I just came across a pretty major mis-attribution of a quotation in an article by a very well-known scholar of children’s book publishing and library services. If I didn’t happen to have the original source of the quotation sitting in front of me (the Horn Book, August, 1928), then I would never have noticed it.

I’m wondering, however, if the mis-attribution is, in itself, a sign regarding the early network of women who produced and distributed the female junior novels. The author states that Louise Seaman (of Macmillan, who was the first editor of children’s books in America) said something that Bertha Mahony (of the Bookshop for Boys and Girls, and the creator of the Horn Book) first wrote in the Horn Book in 1928. Mahony and Seaman (as well as Anne Carroll Moore, Alice Jordan, May Massee, and Elinor Whitney, among others) composed the first generation of this female network. The quotation itself refers to the publishing side of the network:

We do not mean to depreciate or minimize the splendid publishing of books which men have done but we do believe that men (with few exceptions) have been baffled and groping where children’s books are concerned and that they have not had the vision to shape their organization so that the right people have had the necessary time for these books. There seems every natural reason why women, properly qualified, should be particularly successful in the selection of children’s books to publish and their publishing.
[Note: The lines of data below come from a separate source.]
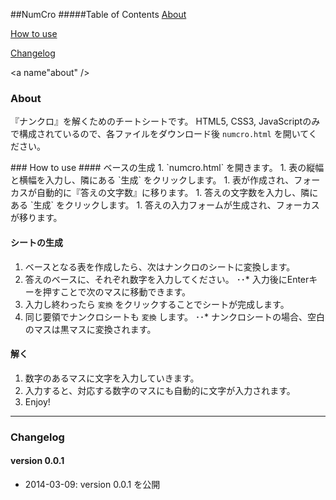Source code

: ##NumCro
#####Table of Contents
[About](#about)

[How to use](#howto)

[Changelog](#changelog)

<a name"about" />
### About
『ナンクロ』を解くためのチートシートです。
HTML5, CSS3, JavaScriptのみで構成されているので、各ファイルをダウンロード後 `numcro.html` を開いてください。

<a name="howto" />
### How to use
#### ベースの生成
1. `numcro.html` を開きます。
1. 表の縦幅と横幅を入力し、隣にある `生成` をクリックします。
1. 表が作成され、フォーカスが自動的に『答えの文字数』に移ります。
1. 答えの文字数を入力し、隣にある `生成` をクリックします。
1. 答えの入力フォームが生成され、フォーカスが移ります。

#### シートの生成
1. ベースとなる表を作成したら、次はナンクロのシートに変換します。
1. 答えのベースに、それぞれ数字を入力してください。
･･* 入力後にEnterキーを押すことで次のマスに移動できます。
1. 入力し終わったら `変換` をクリックすることでシートが完成します。
1. 同じ要領でナンクロシートも `変換` します。
･･* ナンクロシートの場合、空白のマスは黒マスに変換されます。

#### 解く
1. 数字のあるマスに文字を入力していきます。
1. 入力すると、対応する数字のマスにも自動的に文字が入力されます。
1. Enjoy!

---

### Changelog
#### version 0.0.1
* 2014-03-09: version 0.0.1 を公開
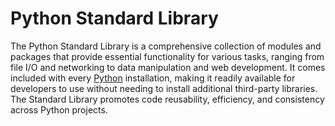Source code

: # Python Standard Library
The Python Standard Library is a comprehensive collection of modules and packages that provide essential functionality for various tasks, ranging from file I/O and networking to data manipulation and web development. It comes included with every [Python](/wiki/python) installation, making it readily available for developers to use without needing to install additional third-party libraries. The Standard Library promotes code reusability, efficiency, and consistency across Python projects.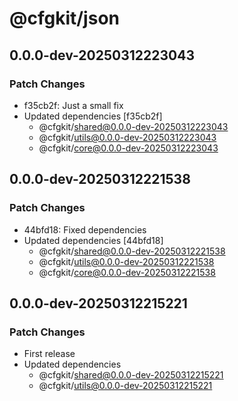 # @cfgkit/json

## 0.0.0-dev-20250312223043

### Patch Changes

- f35cb2f: Just a small fix
- Updated dependencies [f35cb2f]
  - @cfgkit/shared@0.0.0-dev-20250312223043
  - @cfgkit/utils@0.0.0-dev-20250312223043
  - @cfgkit/core@0.0.0-dev-20250312223043

## 0.0.0-dev-20250312221538

### Patch Changes

- 44bfd18: Fixed dependencies
- Updated dependencies [44bfd18]
  - @cfgkit/shared@0.0.0-dev-20250312221538
  - @cfgkit/utils@0.0.0-dev-20250312221538
  - @cfgkit/core@0.0.0-dev-20250312221538

## 0.0.0-dev-20250312215221

### Patch Changes

- First release
- Updated dependencies
  - @cfgkit/shared@0.0.0-dev-20250312215221
  - @cfgkit/utils@0.0.0-dev-20250312215221
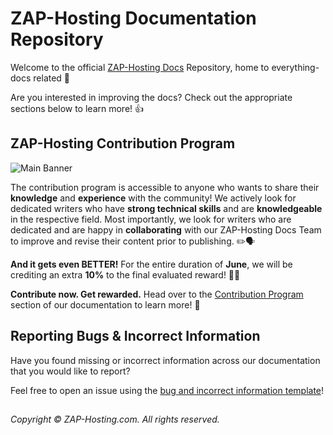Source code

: # ZAP-Hosting Documentation Repository
Welcome to the official [ZAP-Hosting Docs](https://zap-hosting.com/guides) Repository, home to everything-docs related 👋

Are you interested in improving the docs? Check out the appropriate sections below to learn more! 👍

## ZAP-Hosting Contribution Program

![Main Banner](https://github.com/zaphosting/docs/assets/42719082/4bc91254-4b25-4f69-9ea5-5a56c137b44c)

The contribution program is accessible to anyone who wants to share their **knowledge** and **experience** with the community! We actively look for dedicated writers who have **strong technical skills** and are **knowledgeable** in the respective field.  Most importantly, we look for writers who are dedicated and are happy in **collaborating** with our ZAP-Hosting Docs Team to improve and revise their content prior to publishing. :pencil2::speaking_head:

**And it gets even BETTER!** For the entire duration of **June**, we will be crediting an extra **10%** to the final evaluated reward! 🎉💚

**Contribute now. Get rewarded.** Head over to the [Contribution Program](https://zap-hosting.com/guides/docs/contribution-introduction) section of our documentation to learn more! 🚀

## Reporting Bugs & Incorrect Information
Have you found missing or incorrect information across our documentation that you would like to report?

Feel free to open an issue using the [bug and incorrect information template](https://github.com/zaphosting/docs/issues/new/choose)!

##

<i>Copyright © ZAP-Hosting.com. All rights reserved.</i>

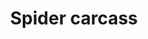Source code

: ---
layout: item
title: Spider carcass
item-id: 6291
datatable: true
id: 6291
name: "Spider carcass"
members: true
lowalch: 6
highalch: 9
examine: "Its creeping days are over!"
monsters:
  - id: 3020
    name: "Jungle spider"
    members: true
    combat_level: 44
    wiki_url: "https://oldschool.runescape.wiki/w/Jungle_spider"
    drops:
      - quantity: "1"
        rarity: 1
        drop_requirements: null
  - id: 8713
    name: "Sarachnis"
    members: true
    combat_level: 318
    wiki_url: "https://oldschool.runescape.wiki/w/Sarachnis"
    drops:
      - quantity: "10"
        rarity: 0.01
        drop_requirements: null
---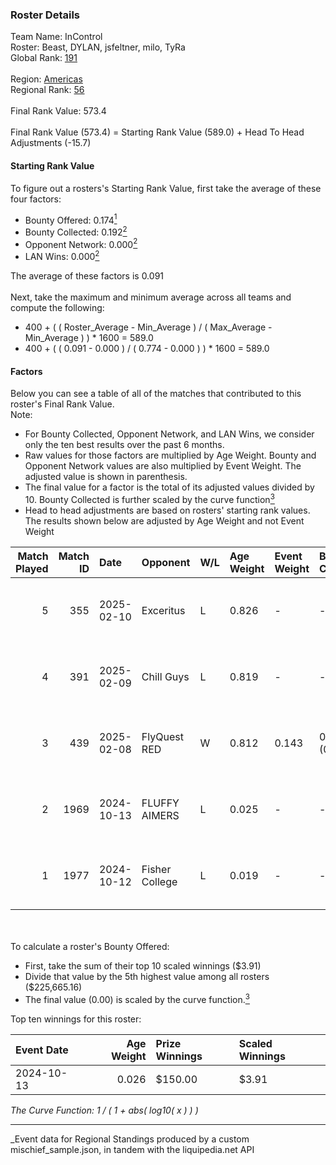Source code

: ### Roster Details<br />
Team Name: InControl<br />
Roster: Beast, DYLAN, jsfeltner, milo, TyRa<br />
Global Rank: [191](../../standings_global_2025_04_07.md)<br />
<br />
Region: [Americas]( ../../standings_americas_2025_04_07.md)<br />
Regional Rank: [56]( ../../standings_americas_2025_04_07.md)<br />
<br />
Final Rank Value:  573.4<br />
<br />
Final Rank Value (573.4) = Starting Rank Value (589.0) + Head To Head Adjustments (-15.7)<br />

#### Starting Rank Value<br />
To figure out a rosters's Starting Rank Value, first take the average of these four factors:<br />
- Bounty Offered: 0.174[<sup>1</sup>](#table2)
- Bounty Collected: 0.192[<sup>2</sup>](#table1)
- Opponent Network: 0.000[<sup>2</sup>](#table1)
- LAN Wins: 0.000[<sup>2</sup>](#table1)

The average of these factors is 0.091<br />
<br />
Next, take the maximum and minimum average across all teams and compute the following:<br />
- 400 + ( ( Roster_Average - Min_Average ) / ( Max_Average - Min_Average ) ) * 1600 = 589.0
- 400 + ( ( 0.091 - 0.000 ) / ( 0.774 - 0.000 ) ) * 1600 = 589.0


#### Factors<br />
Below you can see a table of all of the matches that contributed to this roster's Final Rank Value.<br />
Note:<br />

- For Bounty Collected, Opponent Network, and LAN Wins, we consider only the ten best results over the past 6 months.
- Raw values for those factors are multiplied by Age Weight. Bounty and Opponent Network values are also multiplied by Event Weight. The adjusted value is shown in parenthesis.
- The final value for a factor is the total of its adjusted values divided by 10. Bounty Collected is further scaled by the curve function[<sup>3</sup>](#curveFunction)
- Head to head adjustments are based on rosters' starting rank values. The results shown below are adjusted by Age Weight and not Event Weight
<span id="table1"></span><br />


| Match Played | Match ID | Date       | Opponent       | W/L | Age Weight | Event Weight | Bounty Collected | Opponent Network | LAN Wins  | H2H Adj. | Roster                                |
| -: | -: | :- | :- | :- | :- | :- | :- | :- | :- | -: | :- |
|            5 |      355 | 2025-02-10 | Exceritus      | L   | 0.826      | -            | -                | -                | -         |   -15.80 | Beast, DYLAN, jsfeltner, milo, TyRa   |
|            4 |      391 | 2025-02-09 | Chill Guys     | L   | 0.819      | -            | -                | -                | -         |   -13.03 | Beast, DYLAN, jsfeltner, milo, TyRa   |
|            3 |      439 | 2025-02-08 | FlyQuest RED   | W   | 0.812      | 0.143        | 0.005 (0.001)    | 0.005 (0.001)    | 0 (0.000) |    13.65 | Beast, DYLAN, jsfeltner, milo, TyRa   |
|            2 |     1969 | 2024-10-13 | FLUFFY AIMERS  | L   | 0.025      | -            | -                | -                | -         |    -0.26 | Andrew, DYLAN, jsfeltner, mason, TyRa |
|            1 |     1977 | 2024-10-12 | Fisher College | L   | 0.019      | -            | -                | -                | -         |    -0.24 | Andrew, DYLAN, jsfeltner, mason, TyRa |

<br />
<span id="table2"></span><br />
To calculate a roster's Bounty Offered:<br />

- First, take the sum of their top 10 scaled winnings ($3.91)
- Divide that value by the 5th highest value among all rosters ($225,665.16)
- The final value (0.00) is scaled by the curve function.[<sup>3</sup>](#curveFunction)

Top ten winnings for this roster:<br />

| Event Date | Age Weight | Prize Winnings | Scaled Winnings |
| :- | -: | :- | :- |
| 2024-10-13 |      0.026 | $150.00        | $3.91           |


<span id="curveFunction"></span>_The Curve Function: 1 / ( 1 + abs( log10( x ) ) )_<br />

---
_Event data for Regional Standings produced by a custom mischief_sample.json, in tandem with the liquipedia.net API<br />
Here’s the thing: Seaman would never have written this statement. She was all like, “hey, George Brett. My role as a children’s editor is based on my qualifications, experiences, and publishing abilities, not on any “natural” ability to work with children.” Mahony, conversely, was more like Moore and Jordan, and tended to still reside in the females-can-excel-in-work-with-children-because-they-possess-“natural”-abilities-to-do-so camp.

So here’s my spin: perhaps the fact that the author of this article confuses something written by Mahony for something written by Seaman demonstrates the degree to which these women worked across disciplines in an effort to create and promote children’s literature. Perhaps, to some degree, the network itself obfuscates the individual women who participated in it.

Or, you know, maybe the author just made a mistake.

[for a crazily-well researched look into the early members of this network, see Jacalyn Eddy’s Bookwomen: Creating an Empire in Children’s Book Publishing 1919-1939.]